By Caleb Groos on June 17, 2009 | Last updated on March 21, 2019

Since last weekend, we've had headlines about the IRS coming after taxes owed for personal use of work issued cell phones. Now it looks like that tax may go the way of the dinosaur. Both the IRS and the Treasury Department have asked Congress to repeal it.

Under the current tax code, work issued cell phones are considered taxable fringe benefits to the extent to which employees use them for personal calls. Technically, an employee owes tax on the value of the personal calls made, and for work-related calls the employer can deduct the cost as a business expense.

A key problem that has prevented adequate collection of this tax has been how burdensome it would be for the employer or employee to allocate the exact cost of personal versus work use of a cell phone. The result: many ignore the tax and it goes unpaid. However, this can and has led to large tax liabilities for employers who ignored the rule.

Enter last week's proposals issued by the IRS. The IRS put forth multiple options for how employers could account for the phones, with the most prominent being an across the board assignment of 25% work cell phone cost to personal (taxable) use.

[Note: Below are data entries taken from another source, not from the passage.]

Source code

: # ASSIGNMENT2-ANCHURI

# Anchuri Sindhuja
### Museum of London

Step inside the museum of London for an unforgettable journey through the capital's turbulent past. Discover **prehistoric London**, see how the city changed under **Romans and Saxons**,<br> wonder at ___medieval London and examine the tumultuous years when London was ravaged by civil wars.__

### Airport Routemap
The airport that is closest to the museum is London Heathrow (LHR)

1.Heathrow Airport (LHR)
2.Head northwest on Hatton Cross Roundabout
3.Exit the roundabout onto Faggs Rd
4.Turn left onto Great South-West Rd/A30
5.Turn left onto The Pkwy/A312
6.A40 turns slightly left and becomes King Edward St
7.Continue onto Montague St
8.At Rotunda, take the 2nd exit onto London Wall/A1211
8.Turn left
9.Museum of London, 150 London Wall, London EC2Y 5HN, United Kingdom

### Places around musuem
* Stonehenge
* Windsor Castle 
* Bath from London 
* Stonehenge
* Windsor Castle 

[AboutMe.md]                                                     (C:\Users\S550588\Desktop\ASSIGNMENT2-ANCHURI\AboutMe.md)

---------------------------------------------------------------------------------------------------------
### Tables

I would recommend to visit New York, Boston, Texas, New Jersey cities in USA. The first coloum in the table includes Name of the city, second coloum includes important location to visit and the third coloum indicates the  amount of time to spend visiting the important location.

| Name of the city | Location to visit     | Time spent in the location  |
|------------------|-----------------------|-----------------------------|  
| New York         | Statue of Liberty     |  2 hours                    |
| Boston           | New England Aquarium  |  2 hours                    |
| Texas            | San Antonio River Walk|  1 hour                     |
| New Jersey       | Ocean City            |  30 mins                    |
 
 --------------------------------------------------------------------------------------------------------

It also sought input as to how the split could best be measured.

Well, in response to the options proposed, the IRS did receive comments -- outrage and bad press enough to make the IRS agree that the tax should be repealed.

Why the change? "The passage of time, advances in technology and the nature of communication in the modern workplace have rendered this law obsolete," IRS Commissioner Doug Shulman said in a statement quoted by the AP. Though it may appear that by "passage of time" Shulman is referring to the time between June 8 and June 16, he more likely means since 1989, when the tax became law (and those enormous car phones were considered a perk).

Now the IRS and Treasury Secretary Tim Geitner have asked Congress to repeal that portion of the tax code.

Good news for small businesses who issue work phones and their employees -- perhaps one less thing to think about come tax time.